So, why am I working out so much (or so hard)? I get this question a lot. Often times it really means different things. Sometimes it is literal because the person asking it doesn't know I play basketball and wonders what I'm training for. Sometimes it's more philosophical because they know I have a goal or two but they wonder why I have those goals. Sometimes it's something in between, I think. And sometimes the question comes with an incredulous tone...like "why would anyone want to do that?!?" That's the one I least understand because that one has some strange caring undertone. Like I'm crazy and they are concerned for me, which I find odd. There are plenty of people out there who are truly obsessed with training, and believe me, I'm not even near THAT scale.
At any rate, I do have some real goals. First, well, I want to live longer and be more healthy. Strength training alone won't do that. Second, I love playing basketball and want to remain good at it (and even continue to improve) for quite some time. Third, I want to be a much better mountain biker (I want to ride for longer periods, I want to conquer bigger hills and obstacles, and I want to enjoy killer days that much more by being ready for them). Last, I want to try to see if I can do triathlons.
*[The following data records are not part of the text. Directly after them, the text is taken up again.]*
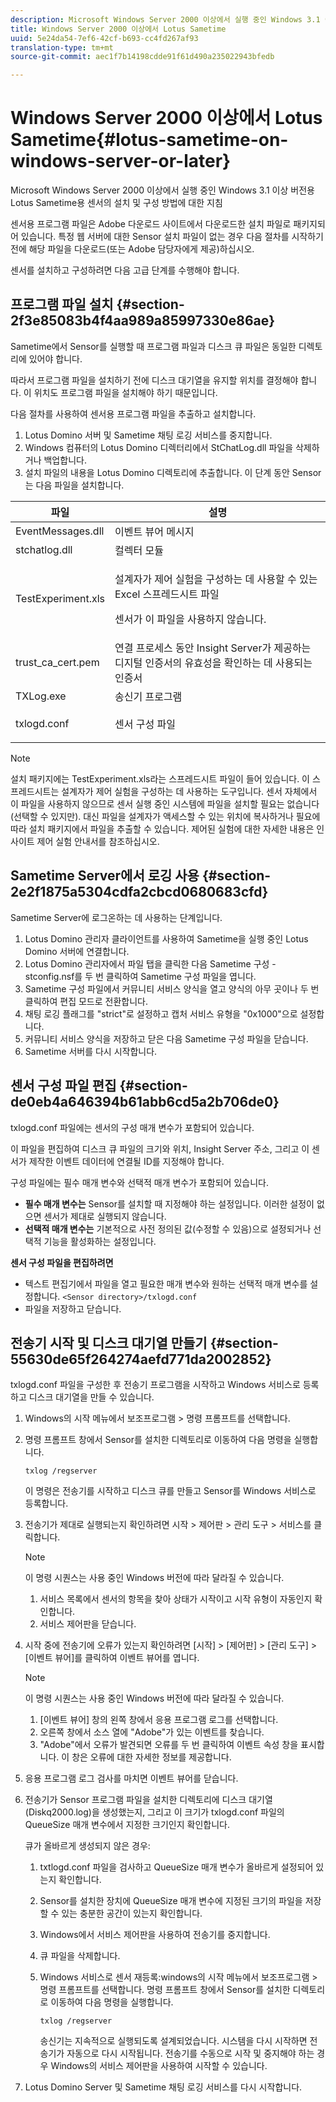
 ```yaml
---
description: Microsoft Windows Server 2000 이상에서 실행 중인 Windows 3.1 이상 버전용 Lotus Sametime용 센서의 설치 및 구성 방법에 대한 지침
title: Windows Server 2000 이상에서 Lotus Sametime
uuid: 5e24da54-7ef6-42cf-b693-cc4fd267af93
translation-type: tm+mt
source-git-commit: aec1f7b14198cdde91f61d490a235022943bfedb

---
```



# Windows Server 2000 이상에서 Lotus Sametime{#lotus-sametime-on-windows-server-or-later}

Microsoft Windows Server 2000 이상에서 실행 중인 Windows 3.1 이상 버전용 Lotus Sametime용 센서의 설치 및 구성 방법에 대한 지침

센서용 프로그램 파일은 Adobe 다운로드 사이트에서 다운로드한 설치 파일로 패키지되어 있습니다. 특정 웹 서버에 대한 Sensor 설치 파일이 없는 경우 다음 절차를 시작하기 전에 해당 파일을 다운로드(또는 Adobe 담당자에게 제공)하십시오.

센서를 설치하고 구성하려면 다음 고급 단계를 수행해야 합니다.

## 프로그램 파일 설치 {#section-2f3e85083b4f4aa989a85997330e86ae}

Sametime에서 Sensor를 실행할 때 프로그램 파일과 디스크 큐 파일은 동일한 디렉토리에 있어야 합니다.

따라서 프로그램 파일을 설치하기 전에 디스크 대기열을 유지할 위치를 결정해야 합니다. 이 위치도 프로그램 파일을 설치해야 하기 때문입니다.

다음 절차를 사용하여 센서용 프로그램 파일을 추출하고 설치합니다.

1. Lotus Domino 서버 및 Sametime 채팅 로깅 서비스를 중지합니다.
1. Windows 컴퓨터의 Lotus Domino 디렉터리에서 StChatLog.dll 파일을 삭제하거나 백업합니다.
1. 설치 파일의 내용을 Lotus Domino 디렉토리에 추출합니다. 이 단계 동안 Sensor는 다음 파일을 설치합니다.

<table id="table_ABFF5F92271B4F3CB0AC68DAB6A5709F"> 
 <thead> 
  <tr> 
   <th colname="col1" class="entry"> 파일 </th> 
   <th colname="col2" class="entry"> 설명 </th> 
  </tr> 
 </thead>
 <tbody> 
  <tr> 
   <td colname="col1"> EventMessages.dll </td> 
   <td colname="col2"> 이벤트 뷰어 메시지 </td> 
  </tr> 
  <tr> 
   <td colname="col1"> stchatlog.dll </td> 
   <td colname="col2"> 컬렉터 모듈 </td> 
  </tr> 
  <tr> 
   <td colname="col1"> <p>TestExperiment.xls </p> </td> 
   <td colname="col2"> <p>설계자가 제어 실험을 구성하는 데 사용할 수 있는 Excel 스프레드시트 파일 </p> <p>센서가 이 파일을 사용하지 않습니다. </p> </td> 
  </tr> 
  <tr> 
   <td colname="col1"> trust_ca_cert.pem </td> 
   <td colname="col2"> 연결 프로세스 동안 Insight Server가 제공하는 디지털 인증서의 유효성을 확인하는 데 사용되는 인증서 </td> 
  </tr> 
  <tr> 
   <td colname="col1"> TXLog.exe </td> 
   <td colname="col2"> 송신기 프로그램 </td> 
  </tr> 
  <tr> 
   <td colname="col1"> <p>txlogd.conf </p> </td> 
   <td colname="col2"> 센서 구성 파일 </td> 
  </tr> 
 </tbody> 
</table>

>[!NOTE]
>
>설치 패키지에는 TestExperiment.xls라는 스프레드시트 파일이 들어 있습니다. 이 스프레드시트는 설계자가 제어 실험을 구성하는 데 사용하는 도구입니다. 센서 자체에서 이 파일을 사용하지 않으므로 센서 실행 중인 시스템에 파일을 설치할 필요는 없습니다(선택할 수 있지만). 대신 파일을 설계자가 액세스할 수 있는 위치에 복사하거나 필요에 따라 설치 패키지에서 파일을 추출할 수 있습니다. 제어된 실험에 대한 자세한 내용은 인사이트 제어 실험 안내서를 참조하십시오.

## Sametime Server에서 로깅 사용 {#section-2e2f1875a5304cdfa2cbcd0680683cfd}

Sametime Server에 로그온하는 데 사용하는 단계입니다.

1. Lotus Domino 관리자 클라이언트를 사용하여 Sametime을 실행 중인 Lotus Domino 서버에 연결합니다.
1. Lotus Domino 관리자에서 파일 탭을 클릭한 다음 Sametime 구성 - stconfig.nsf를 두 번 클릭하여 Sametime 구성 파일을 엽니다.
1. Sametime 구성 파일에서 커뮤니티 서비스 양식을 열고 양식의 아무 곳이나 두 번 클릭하여 편집 모드로 전환합니다.
1. 채팅 로깅 플래그를 &quot;strict&quot;로 설정하고 캡처 서비스 유형을 &quot;0x1000&quot;으로 설정합니다.
1. 커뮤니티 서비스 양식을 저장하고 닫은 다음 Sametime 구성 파일을 닫습니다.
1. Sametime 서버를 다시 시작합니다.

## 센서 구성 파일 편집 {#section-de0eb4a646394b61abb6cd5a2b706de0}

txlogd.conf 파일에는 센서의 구성 매개 변수가 포함되어 있습니다.

이 파일을 편집하여 디스크 큐 파일의 크기와 위치, Insight Server 주소, 그리고 이 센서가 제작한 이벤트 데이터에 연결될 ID를 지정해야 합니다.

구성 파일에는 필수 매개 변수와 선택적 매개 변수가 포함되어 있습니다.

* **필수 매개 변수는** Sensor를 설치할 때 지정해야 하는 설정입니다. 이러한 설정이 없으면 센서가 제대로 실행되지 않습니다.
* **선택적 매개 변수는** 기본적으로 사전 정의된 값(수정할 수 있음)으로 설정되거나 선택적 기능을 활성화하는 설정입니다.

**센서 구성 파일을 편집하려면**

* 텍스트 편집기에서 파일을 열고 필요한 매개 변수와 원하는 선택적 매개 변수를 설정합니다. `<Sensor directory>/txlogd.conf`
* 파일을 저장하고 닫습니다.

## 전송기 시작 및 디스크 대기열 만들기 {#section-55630de65f264274aefd771da2002852}

txlogd.conf 파일을 구성한 후 전송기 프로그램을 시작하고 Windows 서비스로 등록하고 디스크 대기열을 만들 수 있습니다.

1. Windows의 시작 메뉴에서 보조프로그램 > 명령 프롬프트를 선택합니다.
1. 명령 프롬프트 창에서 Sensor를 설치한 디렉토리로 이동하여 다음 명령을 실행합니다.

   ```
   txlog /regserver
   ```

   이 명령은 전송기를 시작하고 디스크 큐를 만들고 Sensor를 Windows 서비스로 등록합니다.

1. 전송기가 제대로 실행되는지 확인하려면 시작 > 제어판 > 관리 도구 > 서비스를 클릭합니다.

   >[!NOTE]
   >
   >이 명령 시퀀스는 사용 중인 Windows 버전에 따라 달라질 수 있습니다.

   1. 서비스 목록에서 센서의 항목을 찾아 상태가 시작이고 시작 유형이 자동인지 확인합니다.
   1. 서비스 제어판을 닫습니다.

1. 시작 중에 전송기에 오류가 있는지 확인하려면 [시작] > [제어판] > [관리 도구] > [이벤트 뷰어]를 클릭하여 이벤트 뷰어를 엽니다.

   >[!NOTE]
   >
   >이 명령 시퀀스는 사용 중인 Windows 버전에 따라 달라질 수 있습니다.

   1. [이벤트 뷰어] 창의 왼쪽 창에서 응용 프로그램 로그를 선택합니다.
   1. 오른쪽 창에서 소스 열에 &quot;Adobe&quot;가 있는 이벤트를 찾습니다.
   1. &quot;Adobe&quot;에서 오류가 발견되면 오류를 두 번 클릭하여 이벤트 속성 창을 표시합니다. 이 창은 오류에 대한 자세한 정보를 제공합니다.

1. 응용 프로그램 로그 검사를 마치면 이벤트 뷰어를 닫습니다.
1. 전송기가 Sensor 프로그램 파일을 설치한 디렉토리에 디스크 대기열(Diskq2000.log)을 생성했는지, 그리고 이 크기가 txlogd.conf 파일의 QueueSize 매개 변수에서 지정한 크기인지 확인합니다.

   큐가 올바르게 생성되지 않은 경우:

   1. txtlogd.conf 파일을 검사하고 QueueSize 매개 변수가 올바르게 설정되어 있는지 확인합니다.
   1. Sensor를 설치한 장치에 QueueSize 매개 변수에 지정된 크기의 파일을 저장할 수 있는 충분한 공간이 있는지 확인합니다.
   1. Windows에서 서비스 제어판을 사용하여 전송기를 중지합니다.
   1. 큐 파일을 삭제합니다.
   1. Windows 서비스로 센서 재등록:windows의 시작 메뉴에서 보조프로그램 > 명령 프롬프트를 선택합니다. 명령 프롬프트 창에서 Sensor를 설치한 디렉토리로 이동하여 다음 명령을 실행합니다.

      ```
      txlog /regserver
      ```

      송신기는 지속적으로 실행되도록 설계되었습니다. 시스템을 다시 시작하면 전송기가 자동으로 다시 시작됩니다. 전송기를 수동으로 시작 및 중지해야 하는 경우 Windows의 서비스 제어판을 사용하여 시작할 수 있습니다.

1. Lotus Domino Server 및 Sametime 채팅 로깅 서비스를 다시 시작합니다.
Whoa, what? Triathlons? Those are a big deal. What's up with that? Well, I've done a couple now that were "adventure" triathlons, which meant they were kayak paddling, mountain biking, and trail running. Unfortunately, those are hard to find. What there are a good many of, however, is XTERRA triathlons, which are open water swimming, mountain biking, and trail running. I used to run cross country and track in high school, though for a time I was a self proclaimed "hater" of running. Probably because at some point (ie. most of my life) I was really bad at it.
The bigger problem, though, is that swimming thing. Now, don't get me wrong, I can swim. I have no problems jumping in a big bad lake from my boat and swimming around after my kids. But I've never done any kind of endurance swimming, and the few times I've tried to do it, I've failed miserably. And I'd say at some point I considered myself a "swimming hater", too.
So what the heck am I doing considering triathlons if I "hate" 2/3 of the sports? Well, that's just it. I don't really hate them. In fact, I'm finally starting to enjoy running some. Probably because it doesn't make me feel like I want to vomit and/or shoot myself for 95% of the time I'm doing it. I think I would hate it if I were trying to do it all on the road, but since I can do most of it on trail, well, I like it more. My mind stays engaged the entire time and can't wander to thoughts of being bored or how much something "hurts" or whatever. You have to watch out so you don't trip or break your ankle or whatever. There are surface changes to contend with, slippery roots, and the occasional snake who doesn't appreciate being awakened from his nap.
I'm just getting started with the swimming thing, but I'm treating it like some foreign task I've never done before and want to be really good at. I'm getting top notch coaching and trying to pretend that, other than being able to save my life if I screw up by using my instinctive swimming ability, I've never done this before. It's a completely new challenge in a completely new environment. It's giving me the opportunity to meet some new and interesting people, and honestly, I've found that a coach/athlete relationship is kind of awesome when the athlete is completely willing to throw themselves into what they're doing and the coach is doing what they love doing. It's a perfect mix, because both parties are going to see serious results.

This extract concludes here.